Would you please copy all of the data exactly, skipping the images?

◆ SUPPLIED ENTRIES:

§ §

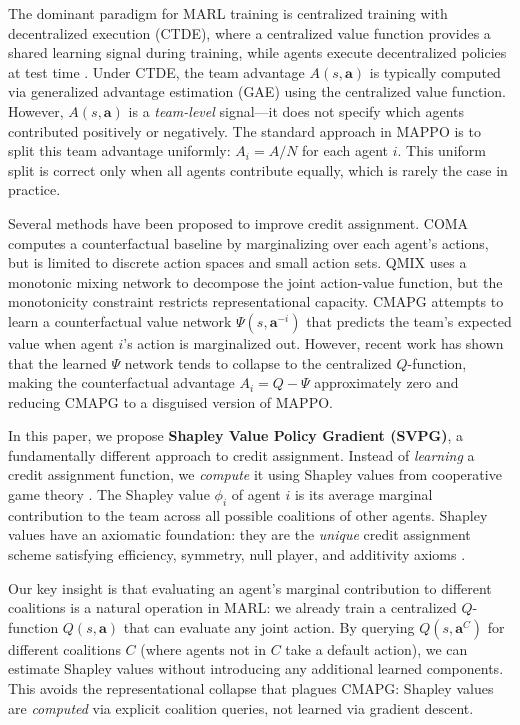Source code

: \documentclass[11pt,a4paper]{article}
\begin{document}
The dominant paradigm for MARL training is centralized training with decentralized execution (CTDE), where a centralized value function provides a shared learning signal during training, while agents execute decentralized policies at test time \cite{foerster2018counterfactual, rashid2018qmix, yu2022surprising}. Under CTDE, the team advantage $A(s,\mathbf{a})$ is typically computed via generalized advantage estimation (GAE) \cite{schulman2016gae} using the centralized value function. However, $A(s,\mathbf{a})$ is a \emph{team-level} signal---it does not specify which agents contributed positively or negatively. The standard approach in MAPPO \cite{yu2022surprising} is to split this team advantage uniformly: $A_i = A / N$ for each agent $i$. This uniform split is correct only when all agents contribute equally, which is rarely the case in practice.

Several methods have been proposed to improve credit assignment. COMA \cite{foerster2018counterfactual} computes a counterfactual baseline by marginalizing over each agent's actions, but is limited to discrete action spaces and small action sets. QMIX \cite{rashid2018qmix} uses a monotonic mixing network to decompose the joint action-value function, but the monotonicity constraint restricts representational capacity. CMAPG \citep{cmapg2024} attempts to learn a counterfactual value network $\Psi(s, \mathbf{a}^{-i})$ that predicts the team's expected value when agent $i$'s action is marginalized out. However, recent work has shown that the learned $\Psi$ network tends to collapse to the centralized $Q$-function, making the counterfactual advantage $A_i = Q - \Psi$ approximately zero and reducing CMAPG to a disguised version of MAPPO.

In this paper, we propose \textbf{Shapley Value Policy Gradient (SVPG)}, a fundamentally different approach to credit assignment. Instead of \emph{learning} a credit assignment function, we \emph{compute} it using Shapley values from cooperative game theory \cite{shapley1953value}. The Shapley value $\phi_i$ of agent $i$ is its average marginal contribution to the team across all possible coalitions of other agents. Shapley values have an axiomatic foundation: they are the \emph{unique} credit assignment scheme satisfying efficiency, symmetry, null player, and additivity axioms \cite{shapley1953value}.

Our key insight is that evaluating an agent's marginal contribution to different coalitions is a natural operation in MARL: we already train a centralized $Q$-function $Q(s, \mathbf{a})$ that can evaluate any joint action. By querying $Q(s, \mathbf{a}^C)$ for different coalitions $C$ (where agents not in $C$ take a default action), we can estimate Shapley values without introducing any additional learned components. This avoids the representational collapse that plagues CMAPG: Shapley values are \emph{computed} via explicit coalition queries, not learned via gradient descent.
\end{document}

§ §

◆ EXERCISE RESPONSE:
Source code

: \documentclass[11pt,a4paper]{article}
\begin{document}
The dominant paradigm for MARL training is centralized training with decentralized execution (CTDE), where a centralized value function provides a shared learning signal during training, while agents execute decentralized policies at test time \cite{foerster2018counterfactual, rashid2018qmix, yu2022surprising}. Under CTDE, the team advantage $A(s,\mathbf{a})$ is typically computed via generalized advantage estimation (GAE) \cite{schulman2016gae} using the centralized value function. However, $A(s,\mathbf{a})$ is a \emph{team-level} signal---it does not specify which agents contributed positively or negatively. The standard approach in MAPPO \cite{yu2022surprising} is to split this team advantage uniformly: $A_i = A / N$ for each agent $i$. This uniform split is correct only when all agents contribute equally, which is rarely the case in practice.

Several methods have been proposed to improve credit assignment. COMA \cite{foerster2018counterfactual} computes a counterfactual baseline by marginalizing over each agent's actions, but is limited to discrete action spaces and small action sets. QMIX \cite{rashid2018qmix} uses a monotonic mixing network to decompose the joint action-value function, but the monotonicity constraint restricts representational capacity. CMAPG \citep{cmapg2024} attempts to learn a counterfactual value network $\Psi(s, \mathbf{a}^{-i})$ that predicts the team's expected value when agent $i$'s action is marginalized out. However, recent work has shown that the learned $\Psi$ network tends to collapse to the centralized $Q$-function, making the counterfactual advantage $A_i = Q - \Psi$ approximately zero and reducing CMAPG to a disguised version of MAPPO.

In this paper, we propose \textbf{Shapley Value Policy Gradient (SVPG)}, a fundamentally different approach to credit assignment. Instead of \emph{learning} a credit assignment function, we \emph{compute} it using Shapley values from cooperative game theory \cite{shapley1953value}. The Shapley value $\phi_i$ of agent $i$ is its average marginal contribution to the team across all possible coalitions of other agents. Shapley values have an axiomatic foundation: they are the \emph{unique} credit assignment scheme satisfying efficiency, symmetry, null player, and additivity axioms \cite{shapley1953value}.

Our key insight is that evaluating an agent's marginal contribution to different coalitions is a natural operation in MARL: we already train a centralized $Q$-function $Q(s, \mathbf{a})$ that can evaluate any joint action. By querying $Q(s, \mathbf{a}^C)$ for different coalitions $C$ (where agents not in $C$ take a default action), we can estimate Shapley values without introducing any additional learned components. This avoids the representational collapse that plagues CMAPG: Shapley values are \emph{computed} via explicit coalition queries, not learned via gradient descent.
\end{document}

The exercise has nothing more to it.